■ **ASSIGNMENT**
Please reproduce the data below exactly, from the first line through the line containing "## 5-19-2.スレッドの状態", and leave every later line out.

■ **DATA IN THIS EXERCISE**
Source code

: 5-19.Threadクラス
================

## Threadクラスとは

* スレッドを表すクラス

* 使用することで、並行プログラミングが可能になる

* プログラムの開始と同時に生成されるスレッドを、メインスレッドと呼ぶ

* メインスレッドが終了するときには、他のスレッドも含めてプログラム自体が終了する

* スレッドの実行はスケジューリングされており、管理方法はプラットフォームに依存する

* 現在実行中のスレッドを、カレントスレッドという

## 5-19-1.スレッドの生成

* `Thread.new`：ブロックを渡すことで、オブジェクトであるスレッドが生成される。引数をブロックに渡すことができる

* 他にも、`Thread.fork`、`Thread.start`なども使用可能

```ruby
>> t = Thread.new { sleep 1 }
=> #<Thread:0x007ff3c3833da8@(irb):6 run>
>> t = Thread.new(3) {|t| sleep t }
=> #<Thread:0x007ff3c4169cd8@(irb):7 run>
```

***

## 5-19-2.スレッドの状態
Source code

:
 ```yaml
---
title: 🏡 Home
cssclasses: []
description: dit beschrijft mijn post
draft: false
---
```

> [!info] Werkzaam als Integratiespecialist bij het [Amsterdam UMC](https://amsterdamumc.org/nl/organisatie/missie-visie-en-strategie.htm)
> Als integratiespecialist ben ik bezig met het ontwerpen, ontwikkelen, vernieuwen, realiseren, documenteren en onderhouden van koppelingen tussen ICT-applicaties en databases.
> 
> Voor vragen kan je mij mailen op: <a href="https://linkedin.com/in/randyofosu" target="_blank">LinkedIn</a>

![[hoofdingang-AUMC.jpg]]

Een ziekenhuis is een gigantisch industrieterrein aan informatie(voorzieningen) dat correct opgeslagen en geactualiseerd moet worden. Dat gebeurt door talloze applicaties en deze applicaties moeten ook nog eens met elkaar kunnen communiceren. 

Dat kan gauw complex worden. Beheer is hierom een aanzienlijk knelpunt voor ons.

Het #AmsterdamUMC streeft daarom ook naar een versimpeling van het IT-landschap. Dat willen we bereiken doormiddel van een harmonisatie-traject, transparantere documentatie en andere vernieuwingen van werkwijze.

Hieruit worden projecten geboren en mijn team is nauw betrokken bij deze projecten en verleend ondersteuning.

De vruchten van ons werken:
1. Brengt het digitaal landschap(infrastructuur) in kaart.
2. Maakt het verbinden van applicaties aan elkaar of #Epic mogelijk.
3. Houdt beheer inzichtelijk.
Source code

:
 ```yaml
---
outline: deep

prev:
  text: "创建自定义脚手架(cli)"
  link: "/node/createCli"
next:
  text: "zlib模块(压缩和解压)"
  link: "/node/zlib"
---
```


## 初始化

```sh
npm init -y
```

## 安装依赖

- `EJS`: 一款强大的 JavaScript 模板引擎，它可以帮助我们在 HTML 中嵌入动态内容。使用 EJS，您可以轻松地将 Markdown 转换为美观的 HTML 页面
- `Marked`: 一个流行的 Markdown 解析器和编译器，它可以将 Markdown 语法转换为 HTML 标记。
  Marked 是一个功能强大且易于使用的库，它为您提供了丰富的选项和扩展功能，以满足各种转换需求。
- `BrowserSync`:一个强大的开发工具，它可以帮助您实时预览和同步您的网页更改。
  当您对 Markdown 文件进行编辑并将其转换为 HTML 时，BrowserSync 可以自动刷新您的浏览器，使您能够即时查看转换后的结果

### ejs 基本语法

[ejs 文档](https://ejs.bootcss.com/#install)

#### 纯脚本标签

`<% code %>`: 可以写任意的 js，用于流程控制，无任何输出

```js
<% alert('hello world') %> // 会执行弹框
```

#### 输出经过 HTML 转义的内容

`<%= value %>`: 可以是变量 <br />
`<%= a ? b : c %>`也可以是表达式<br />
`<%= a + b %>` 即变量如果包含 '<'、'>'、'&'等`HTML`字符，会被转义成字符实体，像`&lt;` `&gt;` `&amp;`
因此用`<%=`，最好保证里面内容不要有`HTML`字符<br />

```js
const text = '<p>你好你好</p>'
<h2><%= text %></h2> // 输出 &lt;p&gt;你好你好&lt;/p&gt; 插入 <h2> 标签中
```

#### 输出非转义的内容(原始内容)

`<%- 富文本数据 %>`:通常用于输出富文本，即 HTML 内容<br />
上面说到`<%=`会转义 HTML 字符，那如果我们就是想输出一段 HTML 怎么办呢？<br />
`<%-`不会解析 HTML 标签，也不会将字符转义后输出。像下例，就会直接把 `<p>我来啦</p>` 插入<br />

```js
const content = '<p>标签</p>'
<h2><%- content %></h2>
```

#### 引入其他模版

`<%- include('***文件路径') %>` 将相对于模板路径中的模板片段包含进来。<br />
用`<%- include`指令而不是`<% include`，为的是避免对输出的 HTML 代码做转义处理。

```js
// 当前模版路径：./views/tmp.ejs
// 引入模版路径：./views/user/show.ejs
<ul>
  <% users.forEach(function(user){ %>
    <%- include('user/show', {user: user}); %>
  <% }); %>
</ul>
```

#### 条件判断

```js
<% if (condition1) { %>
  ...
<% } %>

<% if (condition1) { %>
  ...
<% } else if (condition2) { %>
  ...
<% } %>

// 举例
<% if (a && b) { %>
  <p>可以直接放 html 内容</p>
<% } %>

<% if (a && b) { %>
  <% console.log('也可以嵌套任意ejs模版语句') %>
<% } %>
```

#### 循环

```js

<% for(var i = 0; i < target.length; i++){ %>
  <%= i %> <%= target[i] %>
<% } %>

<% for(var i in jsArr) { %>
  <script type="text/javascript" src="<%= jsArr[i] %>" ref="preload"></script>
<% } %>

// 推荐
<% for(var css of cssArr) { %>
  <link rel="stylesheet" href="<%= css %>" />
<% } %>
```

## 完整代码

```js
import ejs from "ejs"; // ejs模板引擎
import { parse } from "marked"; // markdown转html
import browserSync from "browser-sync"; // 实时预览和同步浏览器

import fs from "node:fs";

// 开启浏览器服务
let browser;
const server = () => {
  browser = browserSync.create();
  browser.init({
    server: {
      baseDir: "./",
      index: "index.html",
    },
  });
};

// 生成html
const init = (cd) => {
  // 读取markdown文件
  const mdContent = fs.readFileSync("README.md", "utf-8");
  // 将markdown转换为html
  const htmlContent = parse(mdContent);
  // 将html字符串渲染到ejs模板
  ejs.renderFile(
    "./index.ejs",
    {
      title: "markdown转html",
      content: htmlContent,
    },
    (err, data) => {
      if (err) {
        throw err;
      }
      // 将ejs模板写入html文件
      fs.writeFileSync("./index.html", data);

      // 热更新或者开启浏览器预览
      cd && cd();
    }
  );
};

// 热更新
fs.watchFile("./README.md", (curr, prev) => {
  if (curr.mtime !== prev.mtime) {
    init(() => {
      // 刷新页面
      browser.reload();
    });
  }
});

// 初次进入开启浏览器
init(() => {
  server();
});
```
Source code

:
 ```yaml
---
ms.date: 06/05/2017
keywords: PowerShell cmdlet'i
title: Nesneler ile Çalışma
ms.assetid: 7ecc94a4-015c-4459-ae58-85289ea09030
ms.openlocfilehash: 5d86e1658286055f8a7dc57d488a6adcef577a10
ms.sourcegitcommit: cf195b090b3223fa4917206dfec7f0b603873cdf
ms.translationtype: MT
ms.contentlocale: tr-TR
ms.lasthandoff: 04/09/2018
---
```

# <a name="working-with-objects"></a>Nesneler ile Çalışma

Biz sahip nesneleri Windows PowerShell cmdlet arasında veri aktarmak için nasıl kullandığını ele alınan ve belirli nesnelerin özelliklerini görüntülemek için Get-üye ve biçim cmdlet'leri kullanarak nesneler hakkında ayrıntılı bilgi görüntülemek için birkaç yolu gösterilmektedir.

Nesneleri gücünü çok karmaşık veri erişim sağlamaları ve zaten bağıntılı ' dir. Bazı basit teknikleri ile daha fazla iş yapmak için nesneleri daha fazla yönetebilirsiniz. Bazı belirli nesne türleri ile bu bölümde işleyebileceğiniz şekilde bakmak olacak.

■ **ANSWER AREA**
Source code

: 5-19.Threadクラス
================

## Threadクラスとは

* スレッドを表すクラス

* 使用することで、並行プログラミングが可能になる

* プログラムの開始と同時に生成されるスレッドを、メインスレッドと呼ぶ

* メインスレッドが終了するときには、他のスレッドも含めてプログラム自体が終了する

* スレッドの実行はスケジューリングされており、管理方法はプラットフォームに依存する

* 現在実行中のスレッドを、カレントスレッドという

## 5-19-1.スレッドの生成

* `Thread.new`：ブロックを渡すことで、オブジェクトであるスレッドが生成される。引数をブロックに渡すことができる

* 他にも、`Thread.fork`、`Thread.start`なども使用可能

```ruby
>> t = Thread.new { sleep 1 }
=> #<Thread:0x007ff3c3833da8@(irb):6 run>
>> t = Thread.new(3) {|t| sleep t }
=> #<Thread:0x007ff3c4169cd8@(irb):7 run>
```

***

## 5-19-2.スレッドの状態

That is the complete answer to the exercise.